RASSEGNA STAMPA (G. Pasini) – Quando l’Italia sale sul podio in tuta, a ritirare la medaglia di bronzo, c’è una maglia numero 16 che passa di mano in mano, una è quella di Vigor Bovolenta. “L’avevo promessa a un amico che non c’è più, non potevo tornare senza…”, aveva confidato poco prima di salire Cristian Savani, capitano davvero coraggioso nell’ultima partita di questa prima (e come dice lui) “ultima Olimpiade” con 23 punti (7 ace). E’ lui la faccia di un’Italia che non si arrende. “Ho dato il 110% di quello che avevo – continua il capitanonon avrei permesso a nessuno di rovinarmi questi Giochi. Chi c’è arrivato davanti, Russia e Brasile, onestamente aveva qualcosa in più, ma noi ci siamo.
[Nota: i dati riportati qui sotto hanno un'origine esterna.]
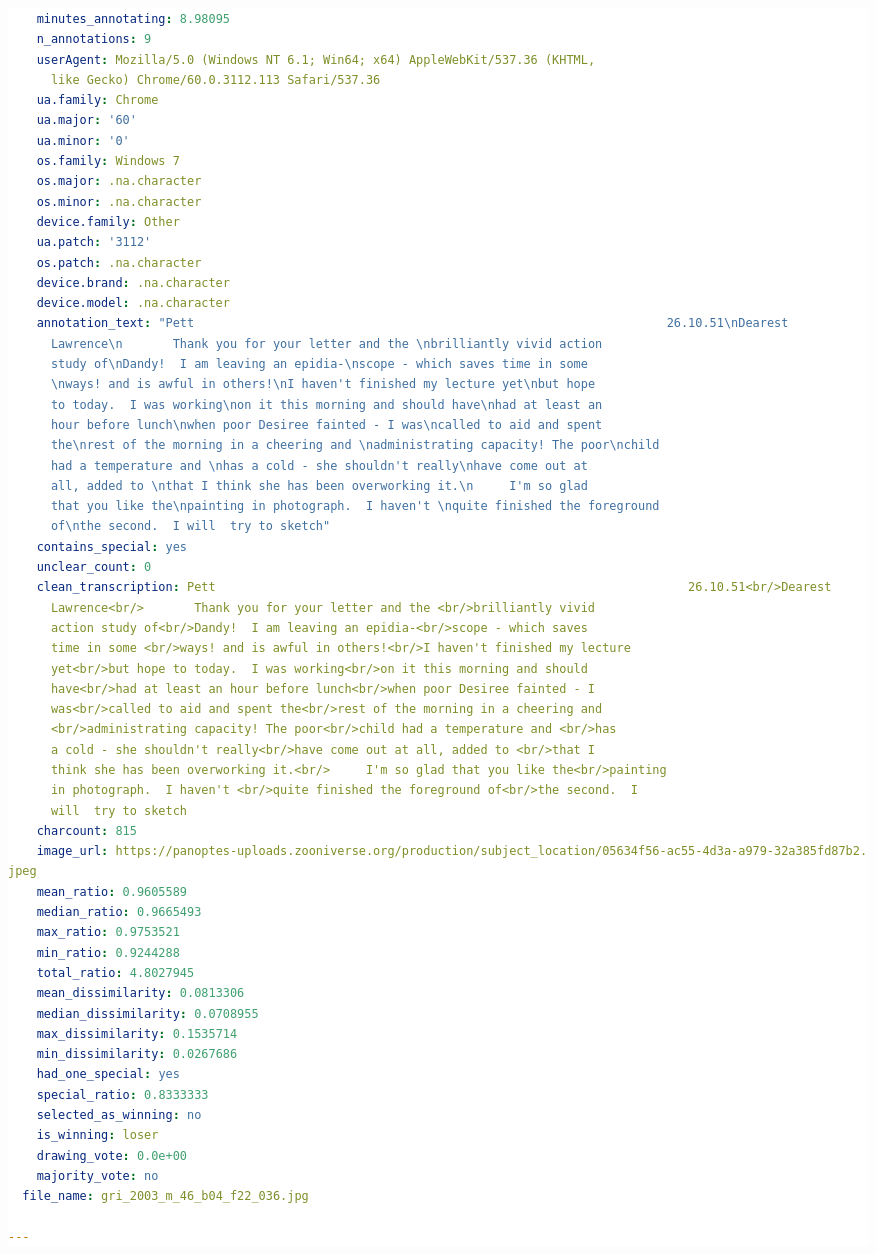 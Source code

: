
 ```yaml
    minutes_annotating: 8.98095
    n_annotations: 9
    userAgent: Mozilla/5.0 (Windows NT 6.1; Win64; x64) AppleWebKit/537.36 (KHTML,
      like Gecko) Chrome/60.0.3112.113 Safari/537.36
    ua.family: Chrome
    ua.major: '60'
    ua.minor: '0'
    os.family: Windows 7
    os.major: .na.character
    os.minor: .na.character
    device.family: Other
    ua.patch: '3112'
    os.patch: .na.character
    device.brand: .na.character
    device.model: .na.character
    annotation_text: "Pett                                                                  26.10.51\nDearest
      Lawrence\n       Thank you for your letter and the \nbrilliantly vivid action
      study of\nDandy!  I am leaving an epidia-\nscope - which saves time in some
      \nways! and is awful in others!\nI haven't finished my lecture yet\nbut hope
      to today.  I was working\non it this morning and should have\nhad at least an
      hour before lunch\nwhen poor Desiree fainted - I was\ncalled to aid and spent
      the\nrest of the morning in a cheering and \nadministrating capacity! The poor\nchild
      had a temperature and \nhas a cold - she shouldn't really\nhave come out at
      all, added to \nthat I think she has been overworking it.\n     I'm so glad
      that you like the\npainting in photograph.  I haven't \nquite finished the foreground
      of\nthe second.  I will  try to sketch"
    contains_special: yes
    unclear_count: 0
    clean_transcription: Pett                                                                  26.10.51<br/>Dearest
      Lawrence<br/>       Thank you for your letter and the <br/>brilliantly vivid
      action study of<br/>Dandy!  I am leaving an epidia-<br/>scope - which saves
      time in some <br/>ways! and is awful in others!<br/>I haven't finished my lecture
      yet<br/>but hope to today.  I was working<br/>on it this morning and should
      have<br/>had at least an hour before lunch<br/>when poor Desiree fainted - I
      was<br/>called to aid and spent the<br/>rest of the morning in a cheering and
      <br/>administrating capacity! The poor<br/>child had a temperature and <br/>has
      a cold - she shouldn't really<br/>have come out at all, added to <br/>that I
      think she has been overworking it.<br/>     I'm so glad that you like the<br/>painting
      in photograph.  I haven't <br/>quite finished the foreground of<br/>the second.  I
      will  try to sketch
    charcount: 815
    image_url: https://panoptes-uploads.zooniverse.org/production/subject_location/05634f56-ac55-4d3a-a979-32a385fd87b2.jpeg
    mean_ratio: 0.9605589
    median_ratio: 0.9665493
    max_ratio: 0.9753521
    min_ratio: 0.9244288
    total_ratio: 4.8027945
    mean_dissimilarity: 0.0813306
    median_dissimilarity: 0.0708955
    max_dissimilarity: 0.1535714
    min_dissimilarity: 0.0267686
    had_one_special: yes
    special_ratio: 0.8333333
    selected_as_winning: no
    is_winning: loser
    drawing_vote: 0.0e+00
    majority_vote: no
  file_name: gri_2003_m_46_b04_f22_036.jpg

---
``` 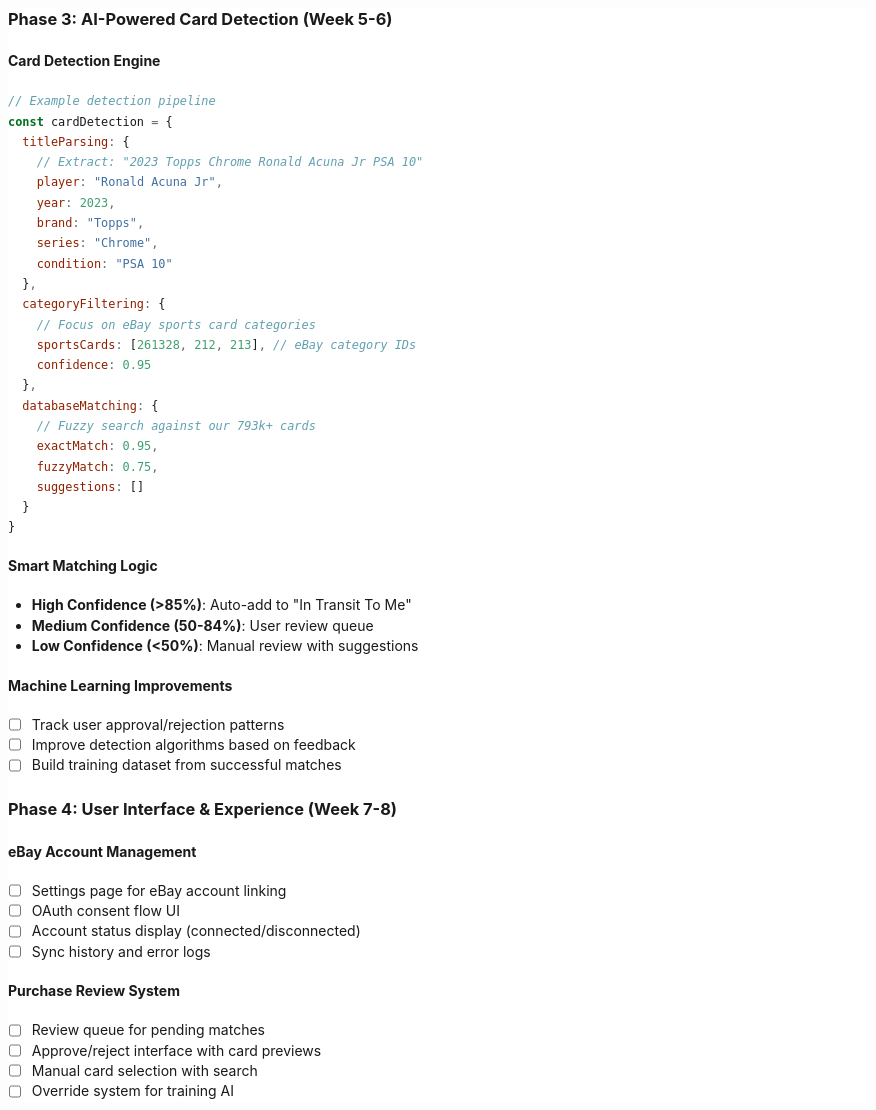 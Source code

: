 ### Phase 3: AI-Powered Card Detection (Week 5-6)

#### Card Detection Engine
```javascript
// Example detection pipeline
const cardDetection = {
  titleParsing: {
    // Extract: "2023 Topps Chrome Ronald Acuna Jr PSA 10"
    player: "Ronald Acuna Jr",
    year: 2023,
    brand: "Topps",
    series: "Chrome", 
    condition: "PSA 10"
  },
  categoryFiltering: {
    // Focus on eBay sports card categories
    sportsCards: [261328, 212, 213], // eBay category IDs
    confidence: 0.95
  },
  databaseMatching: {
    // Fuzzy search against our 793k+ cards
    exactMatch: 0.95,
    fuzzyMatch: 0.75,
    suggestions: []
  }
}
```

#### Smart Matching Logic
- **High Confidence (>85%)**: Auto-add to "In Transit To Me"
- **Medium Confidence (50-84%)**: User review queue
- **Low Confidence (<50%)**: Manual review with suggestions

#### Machine Learning Improvements
- [ ] Track user approval/rejection patterns
- [ ] Improve detection algorithms based on feedback
- [ ] Build training dataset from successful matches

### Phase 4: User Interface & Experience (Week 7-8)

#### eBay Account Management
- [ ] Settings page for eBay account linking
- [ ] OAuth consent flow UI
- [ ] Account status display (connected/disconnected)
- [ ] Sync history and error logs

#### Purchase Review System
- [ ] Review queue for pending matches
- [ ] Approve/reject interface with card previews
- [ ] Manual card selection with search
- [ ] Override system for training AI
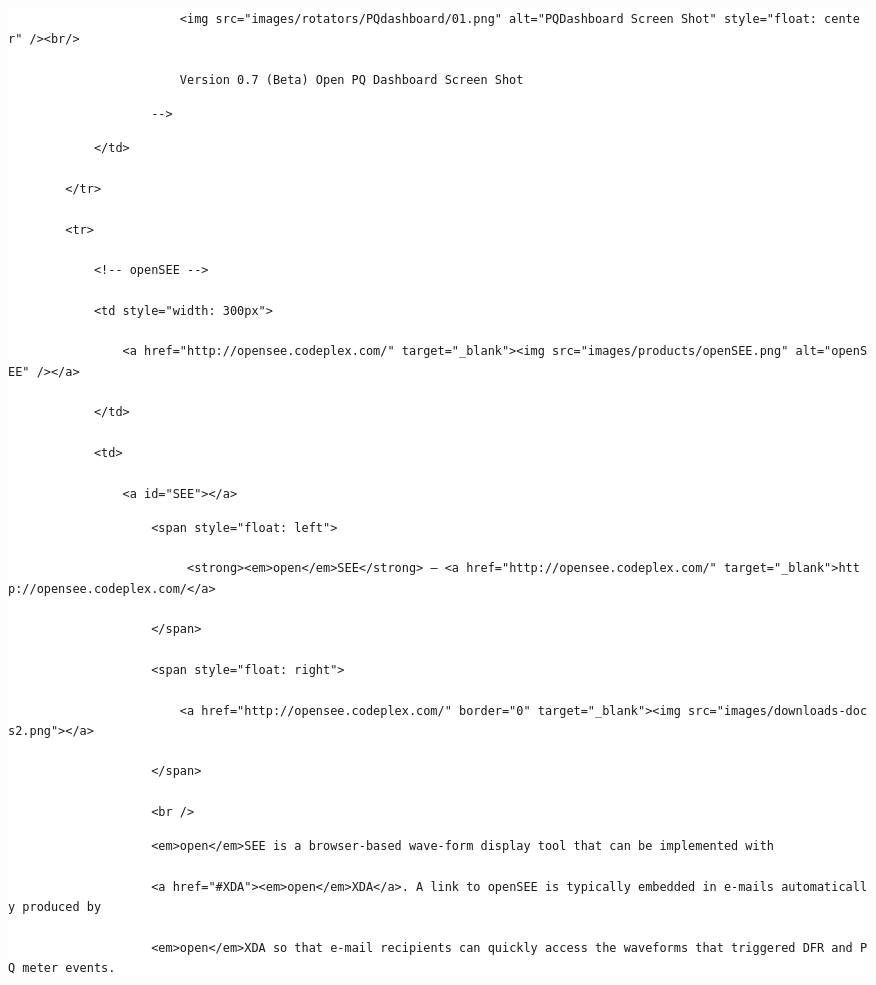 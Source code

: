                             <img src="images/rotators/PQdashboard/01.png" alt="PQDashboard Screen Shot" style="float: center" /><br/>

                            Version 0.7 (Beta) Open PQ Dashboard Screen Shot

</p>

                        -->

</div>

                </td>

            </tr>

            <tr>

                <!-- openSEE -->

                <td style="width: 300px">

                    <a href="http://opensee.codeplex.com/" target="_blank"><img src="images/products/openSEE.png" alt="openSEE" /></a>

                </td>

                <td>

                    <a id="SEE"></a>

<p>

                        <span style="float: left">

                             <strong><em>open</em>SEE</strong> – <a href="http://opensee.codeplex.com/" target="_blank">http://opensee.codeplex.com/</a>

                        </span>

                        <span style="float: right">

                            <a href="http://opensee.codeplex.com/" border="0" target="_blank"><img src="images/downloads-docs2.png"></a>

                        </span>

                        <br />

</p>

                   

<p>

                        <em>open</em>SEE is a browser-based wave-form display tool that can be implemented with

                        <a href="#XDA"><em>open</em>XDA</a>. A link to openSEE is typically embedded in e-mails automatically produced by

                        <em>open</em>XDA so that e-mail recipients can quickly access the waveforms that triggered DFR and PQ meter events.

</p>

<p>
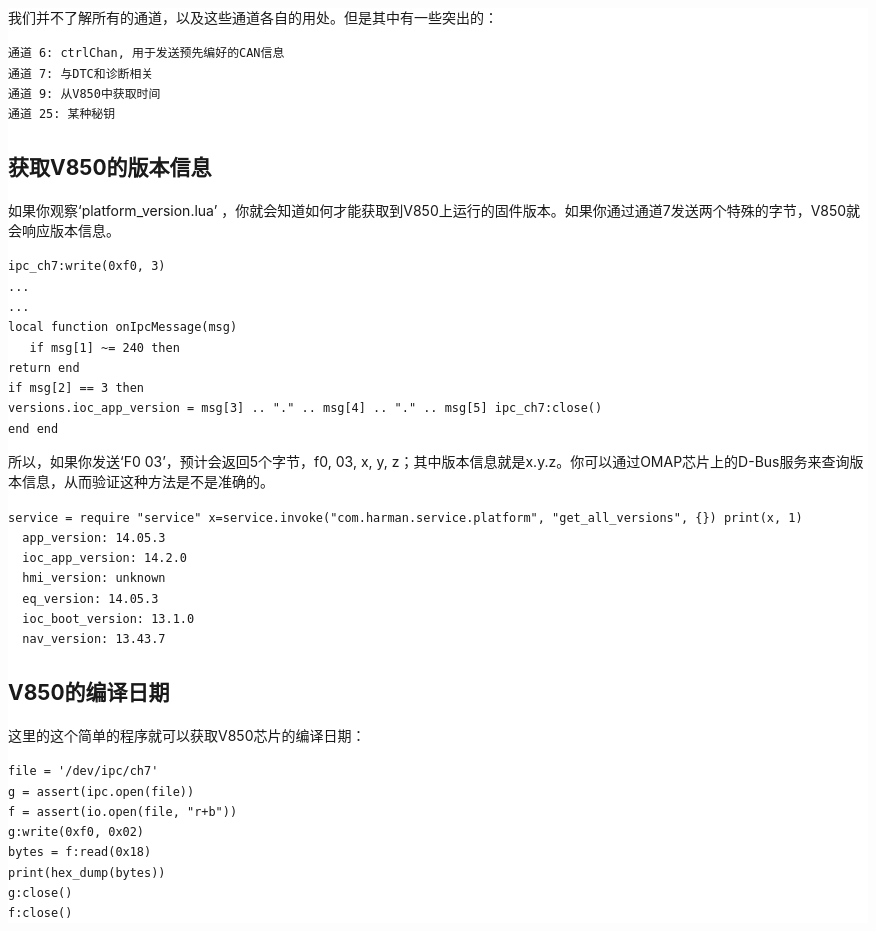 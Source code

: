 我们并不了解所有的通道，以及这些通道各自的用处。但是其中有一些突出的：

```
通道 6: ctrlChan, 用于发送预先编好的CAN信息 
通道 7: 与DTC和诊断相关
通道 9: 从V850中获取时间
通道 25: 某种秘钥

```

获取V850的版本信息
-----------

如果你观察‘platform_version.lua’ ，你就会知道如何才能获取到V850上运行的固件版本。如果你通过通道7发送两个特殊的字节，V850就会响应版本信息。

```
ipc_ch7:write(0xf0, 3)
...
...
local function onIpcMessage(msg)
   if msg[1] ~= 240 then
return end
if msg[2] == 3 then
versions.ioc_app_version = msg[3] .. "." .. msg[4] .. "." .. msg[5] ipc_ch7:close()
end end

```

所以，如果你发送‘F0 03’，预计会返回5个字节，f0, 03, x, y, z；其中版本信息就是x.y.z。你可以通过OMAP芯片上的D-Bus服务来查询版本信息，从而验证这种方法是不是准确的。

```
service = require "service" x=service.invoke("com.harman.service.platform", "get_all_versions", {}) print(x, 1)
  app_version: 14.05.3
  ioc_app_version: 14.2.0
  hmi_version: unknown
  eq_version: 14.05.3
  ioc_boot_version: 13.1.0
  nav_version: 13.43.7

```

V850的编译日期
---------

这里的这个简单的程序就可以获取V850芯片的编译日期：

```
file = '/dev/ipc/ch7'
g = assert(ipc.open(file))
f = assert(io.open(file, "r+b"))
g:write(0xf0, 0x02)
bytes = f:read(0x18)
print(hex_dump(bytes))
g:close()
f:close()

```
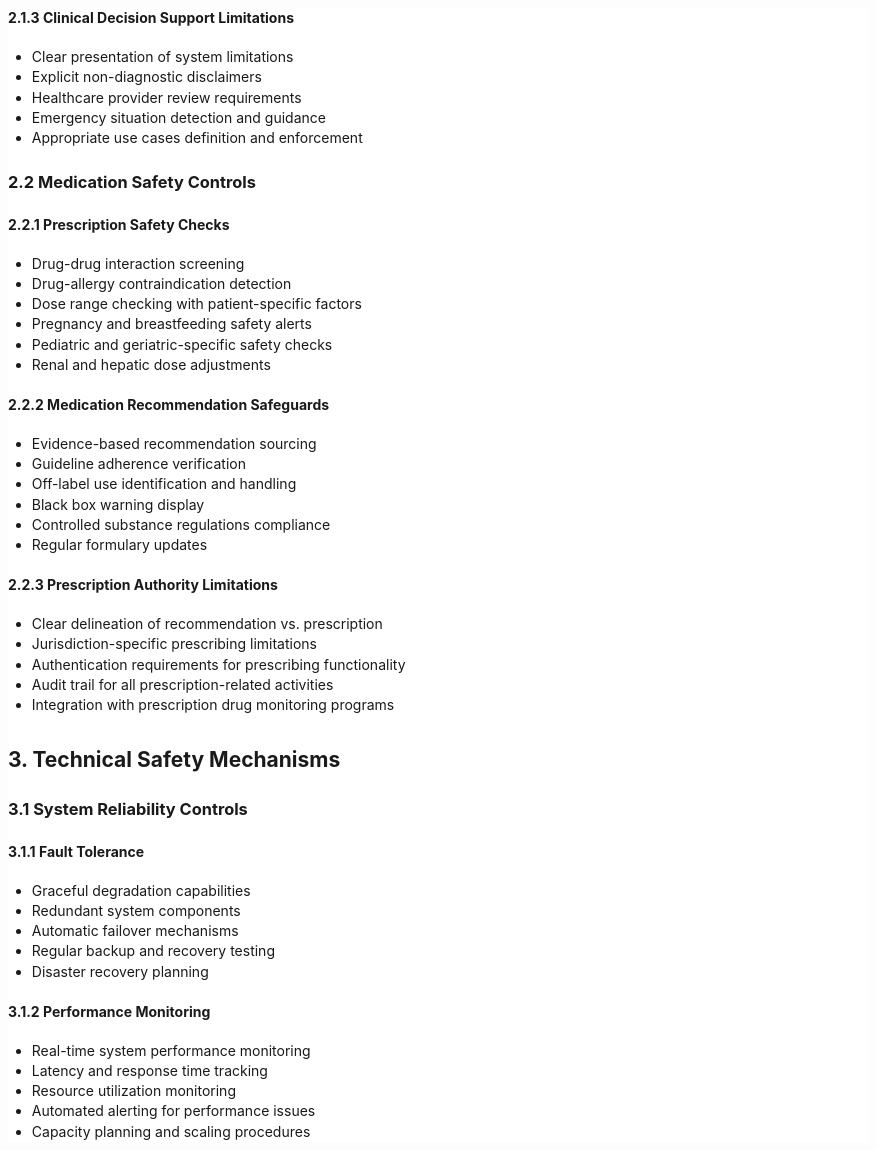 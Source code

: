 #### 2.1.3 Clinical Decision Support Limitations

- Clear presentation of system limitations
- Explicit non-diagnostic disclaimers
- Healthcare provider review requirements
- Emergency situation detection and guidance
- Appropriate use cases definition and enforcement

### 2.2 Medication Safety Controls

#### 2.2.1 Prescription Safety Checks

- Drug-drug interaction screening
- Drug-allergy contraindication detection
- Dose range checking with patient-specific factors
- Pregnancy and breastfeeding safety alerts
- Pediatric and geriatric-specific safety checks
- Renal and hepatic dose adjustments

#### 2.2.2 Medication Recommendation Safeguards

- Evidence-based recommendation sourcing
- Guideline adherence verification
- Off-label use identification and handling
- Black box warning display
- Controlled substance regulations compliance
- Regular formulary updates

#### 2.2.3 Prescription Authority Limitations

- Clear delineation of recommendation vs. prescription
- Jurisdiction-specific prescribing limitations
- Authentication requirements for prescribing functionality
- Audit trail for all prescription-related activities
- Integration with prescription drug monitoring programs

## 3. Technical Safety Mechanisms

### 3.1 System Reliability Controls

#### 3.1.1 Fault Tolerance

- Graceful degradation capabilities
- Redundant system components
- Automatic failover mechanisms
- Regular backup and recovery testing
- Disaster recovery planning

#### 3.1.2 Performance Monitoring

- Real-time system performance monitoring
- Latency and response time tracking
- Resource utilization monitoring
- Automated alerting for performance issues
- Capacity planning and scaling procedures
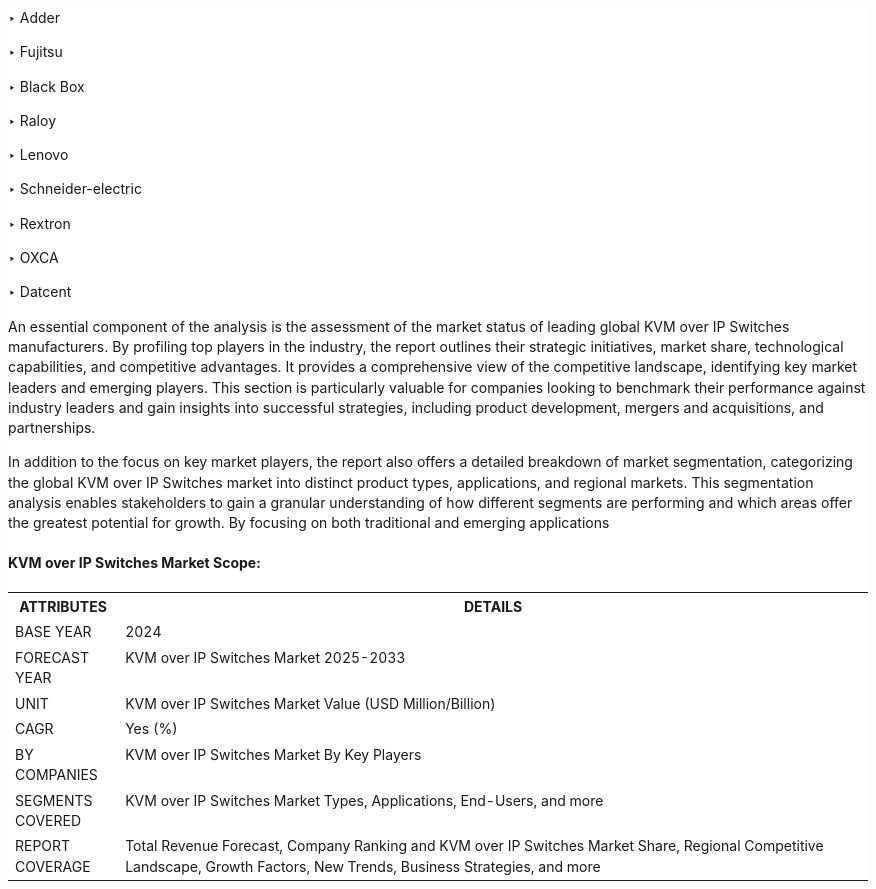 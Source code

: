 ‣ Adder

‣ Fujitsu

‣ Black Box

‣ Raloy

‣ Lenovo

‣ Schneider-electric

‣ Rextron

‣ OXCA

‣ Datcent

An essential component of the analysis is the assessment of the market status of leading global KVM over IP Switches manufacturers. By profiling top players in the industry, the report outlines their strategic initiatives, market share, technological capabilities, and competitive advantages. It provides a comprehensive view of the competitive landscape, identifying key market leaders and emerging players. This section is particularly valuable for companies looking to benchmark their performance against industry leaders and gain insights into successful strategies, including product development, mergers and acquisitions, and partnerships.

In addition to the focus on key market players, the report also offers a detailed breakdown of market segmentation, categorizing the global KVM over IP Switches market into distinct product types, applications, and regional markets. This segmentation analysis enables stakeholders to gain a granular understanding of how different segments are performing and which areas offer the greatest potential for growth. By focusing on both traditional and emerging applications

<h4>KVM over IP Switches Market Scope:</h4>
<table>
<tr>
<th>ATTRIBUTES</th>
<th>DETAILS</th>
</tr>
<tr>
<td>BASE YEAR</td>
<td>2024</td>
</tr>
<tr>
<td>FORECAST YEAR</td>
<td>KVM over IP Switches Market 2025-2033</td>
</tr>
<tr>
<td>UNIT</td>
<td>KVM over IP Switches Market Value (USD Million/Billion)</td>
<tr>
<td>CAGR</td>
<td>Yes (%)</td>
</tr>
</tr>
<tr>
<td>BY COMPANIES</td>
<td>KVM over IP Switches Market By Key Players</td>
</tr>
<tr>
<td>SEGMENTS COVERED</td>
<td>KVM over IP Switches Market Types, Applications, End-Users, and more</td>
</tr>
<tr>
<td>REPORT COVERAGE</td>
<td>Total Revenue Forecast, Company Ranking and KVM over IP Switches Market Share, Regional Competitive Landscape, Growth Factors, New Trends, Business Strategies, and more</td>
</tr>
<tr>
Due anni durissimi di lavoro, per questa”. Tocca la medaglia. E con la mente ripensa alla partita con la Bulgaria. Dopo un primo set dominato e un secondo che è fuggito via su una palla contestata. E poi il terzo iniziato in apnea dagli azzurri sotto 0-4, con i bulgari di Camillo Placì scatenati e l’Italia che non riesce a respirare. Non riesce a ragionare. “In quel momento ho pensato che non poteva finire come a Vienna – dice Savaninon era giusto. Non lo volevamo. Abbiamo tirato fuori il nostro cuore”. E pure i muscoli. Ognuno porta il suo contributo, come Berruto aveva solo sognato accadesse. Questa volta l’Italia c’è. “Era arrivato il momento che ci andassimo a prendere una soddisfazione noi. Ci brucia ancora troppo quella sconfitta all’Europeo, quella finale persa”. Nel quarto set l’Italia prova a volare. Non può essere una partita spettacolare. Ma pulsa, si muove, è come una cosa viva, come la squadra che Berruto ha messo in campo. Ognuno si gioca una parte di passato e una parte di futuro, questa volta non vuole mollare, ognuno con le sue debolezze e con le sue qualità. Michal Lasko torna quello splendido ariete della Coppa del Mondo, adesso lo conoscono tutti i muri avversari, lo braccano, lo marcano, ma lui riesce a svincolarsi e quando non fa punto in attacco risolve a muro. Travica corre dietro ai palloni, cercando di smarcare i suoi schiacciatori. Poi è il momento di Birarelli, su cui i compagni scherzavano per le medaglie di legno conquistate fino a qui. Azzecca il muro del 17-16, poi in battuta fa male ai bulgari, che capiscono che è finita. L’Italia si alza in piedi e un attimo dopo l’ultima palla si abbraccia e e poi scala le tribune: a baciare figli, genitori, mogli e fidanzate. Prima di portare quella maglia numero 16 sul podio.